King and Queen to host Stanley Tucci ahead of Italy state visit
King Charles and Queen Camilla are to host actor Stanley Tucci at a formal dinner on Friday evening to mark the confirmation of a state visit to Italy later this year.
The royal couple will travel to Italy in April and meet Pope Francis and Italian leaders, as well as carry out engagements in Rome and the ancient city of Ravenna, Buckingham Palace has confirmed.
It is expected to coincide with the King and Queen's 20th wedding anniversary on 9 April.
Tucci - who presented Searching For Italy, a BBC programme celebrating Italian food and culture - will make a speech at an event at the royals' Highgrove estate in Gloucestershire.
The Palace's confirmation of the state visit to Italy suggests the King is well enough for an overseas journey, as he continues with his cancer treatment.
Tucci - an American of Italian descent starred in the Oscar-nominated Vatican thriller Conclave and has spoken about his experiences of throat cancer, which he said adversely affected his sense of taste.
The Italian-inspired evening at Highgrove will also be attended by the Italian ambassador to the UK, Inigo Lambertini.
Chef Francesco Mazzei will use local ingredients to cook an Italian menu, with the dishes reflecting the "slow food" style of cooking, which advocates fresh, regional dishes cooked in traditional ways.
Mixologist Alessandro Palazzi will be on hand to make drinks using Italian flavours and herbs grown at Highgrove.

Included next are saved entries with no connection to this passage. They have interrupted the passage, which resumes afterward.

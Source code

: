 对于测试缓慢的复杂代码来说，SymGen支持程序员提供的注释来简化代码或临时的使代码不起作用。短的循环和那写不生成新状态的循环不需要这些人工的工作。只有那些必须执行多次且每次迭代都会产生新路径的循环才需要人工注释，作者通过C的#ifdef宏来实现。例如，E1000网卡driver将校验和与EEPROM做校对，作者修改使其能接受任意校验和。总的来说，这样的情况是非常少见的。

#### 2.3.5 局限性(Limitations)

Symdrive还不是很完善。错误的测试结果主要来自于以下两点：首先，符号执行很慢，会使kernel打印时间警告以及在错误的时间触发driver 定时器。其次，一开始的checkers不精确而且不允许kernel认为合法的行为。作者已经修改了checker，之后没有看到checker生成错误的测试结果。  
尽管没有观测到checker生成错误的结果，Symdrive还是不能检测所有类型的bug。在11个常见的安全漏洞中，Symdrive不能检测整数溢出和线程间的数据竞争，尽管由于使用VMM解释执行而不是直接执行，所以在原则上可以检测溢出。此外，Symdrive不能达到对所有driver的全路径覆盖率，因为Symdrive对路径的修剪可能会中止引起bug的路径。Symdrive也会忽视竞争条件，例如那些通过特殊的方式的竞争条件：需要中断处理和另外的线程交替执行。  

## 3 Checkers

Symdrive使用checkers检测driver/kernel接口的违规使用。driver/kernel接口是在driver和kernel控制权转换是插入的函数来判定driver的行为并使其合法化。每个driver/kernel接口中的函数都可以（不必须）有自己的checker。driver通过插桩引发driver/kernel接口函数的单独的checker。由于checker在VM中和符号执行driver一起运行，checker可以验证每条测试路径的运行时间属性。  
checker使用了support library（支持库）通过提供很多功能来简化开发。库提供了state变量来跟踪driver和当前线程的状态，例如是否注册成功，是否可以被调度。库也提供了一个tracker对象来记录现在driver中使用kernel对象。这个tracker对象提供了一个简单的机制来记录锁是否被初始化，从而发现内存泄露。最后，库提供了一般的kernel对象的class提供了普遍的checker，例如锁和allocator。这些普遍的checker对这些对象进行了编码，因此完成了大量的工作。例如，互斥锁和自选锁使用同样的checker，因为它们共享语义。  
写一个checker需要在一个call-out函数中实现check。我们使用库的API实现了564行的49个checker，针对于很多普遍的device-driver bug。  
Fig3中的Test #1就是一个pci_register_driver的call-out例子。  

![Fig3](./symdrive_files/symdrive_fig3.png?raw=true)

The King - an enthusiast for art, culture and religion - has been a regular visitor to Italy, with this upcoming trip to be his 18th official visit.
State visits are carried out on behalf of the Foreign Office and there are likely to be meetings with senior Italian government figures - an effort to build relations with an important European partner - though full details of the itinerary are still to be revealed.
While there, the King and Queen may celebrate 20 years since their wedding in April 2005.
The date of the ceremony had to be changed because of the death of Pope John Paul II, with the then Prince Charles travelling to Rome to attend the funeral.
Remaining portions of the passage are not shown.